Province urging people to be “Bear Aware” as fall approaches

The Government of Saskatchewan is urging people to be “bear aware” as the summer winds down.

At this time of year, many bears have already started fattening up for hibernation, which makes them more attracted to possible food sources.

Provincial Wildlife Biologist Matthew Tokaruk says in their hunt for food, bears tend to not be as aware of their surroundings, so it’s important to practice good bear safety when outdoors.

“Traveling in groups, talking, carrying bear spray, and just really following those key things,” said Tokaruk. “And if you encounter a bear, give it it’s distance and usually it’ll just wander off, or if does hang around, then you can back off and leave the area, and that’s usually where it stops right there.”

Tokaruk says only in rare occurrences will you need to use bear spray, as black bears are usually pretty timid around humans.

He adds it can become a problem when bears associate humans with food, which is why it’s illegal to feed a bear, wolf, cougar, or coyote in Saskatchewan.

“If a bear starts to associate people with a food source, whether it’s wrappers or garbage, that animal starts to become habituated,” said Tokaruk. “They just lose that fear of humans, we become something, or somewhere, where ‘hey, if we wander too close, maybe there’ll be a snack for us’, instead of turning around and running the other way. That’s when we end up with nuisance bears, or problem bears.”
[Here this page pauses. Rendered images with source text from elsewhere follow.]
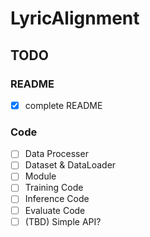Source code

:# LyricAlignment

## TODO
### README
- [x] complete README

### Code
- [ ] Data Processer
- [ ] Dataset & DataLoader
- [ ] Module
- [ ] Training Code
- [ ] Inference Code
- [ ] Evaluate Code
- [ ] (TBD) Simple API?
He says when bears become too habituated, they usually have to be destroyed, so it’s important to keep your food sealed and clean up after yourself.

He adds it’s important to keep in mind that bears can essentially be found anywhere in the province.

“A lot of Saskatchewan is bear country now, so just be aware that bears are around,” said Tokaruk. “And if you just want information on bears, you can check out and have a look there. There’s a few good writeups on keeping your yards and cabins safe, and just how to behave in bear country, and how to coexist with these animals peacefully.”